О чём всё-таки "Вермландское предание" — короткая, всего-то в пять страничек, сказка? У неё не одна, а несколько глубин.
Она о том, что жизнь не делится на праздники и будни, лицо и изнанку, поскольку человеку волей-неволей приходится каждый день связывать обрывки чувств и распутывать узелки мыслей.
Она о том, как самоубийственно опасно пренебрегать этой одинокой работой, откладывать её на потом, сбрасывать с себя ношу внимания и понимания.
Но самое, наверное, главное — сказка Лагерлёф о том, где брать силы на возвращение к неверным стежкам — тем, что уродуют узор, искажают его красоту, разъедают саму основу ткани.

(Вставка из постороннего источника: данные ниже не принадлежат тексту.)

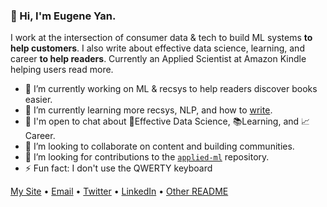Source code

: ### 👋 Hi, I'm Eugene Yan.

I work at the intersection of consumer data & tech to build ML systems **to help customers**. I also write about effective data science, learning, and career **to help readers**. Currently an Applied Scientist at Amazon Kindle helping users read more.

- 🔭 I’m currently working on ML & recsys to help readers discover books easier.
- 🌱 I’m currently learning more recsys, NLP, and how to [write](https://eugeneyan.com/writing/).
- 💬 I'm open to chat about 🚀Effective Data Science, 📚Learning, and 📈Career.
- 👯 I’m looking to collaborate on content and building communities.
- 🤔 I’m looking for contributions to the [`applied-ml`](https://github.com/eugeneyan/applied-ml) repository.
- ⚡ Fun fact: I don't use the QWERTY keyboard

[My Site](https://eugeneyan.com) • [Email](mailto:eugene@eugeneyan.com) • [Twitter](https://twitter.com/eugeneyan) • [LinkedIn](https://www.linkedin.com/in/eugeneyan) • [Other README](https://eugeneyan.com/readme/)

Хозяйке хутора кажется, "будто она обрела мужа и дочь после долгой разлуки" (которая длилась-то от силы полдня). Но счастье её бесконечно далеко от умиления, от растроганности, от жалостливой оглядки на себя — сколько же мне пришлось натерпеться. Оно испытано огнём такого одиночества и такого страдания, что превратилось всё без остатка в благодарность — полнейшую, чистейшую, светлейшую, о которой Александр Шмеман сказал в своей последней проповеди так просто и прекрасно: "Тот, кто способен благодарить, достоин спасения и вечной радости".
Как говорилось уже, "Вермландское предание" читается собственной жизнью, и не иначе. Поэтому открывший сказку наверняка отыщет в ней что-то такое, чего автор этих заметок увидеть не сумел.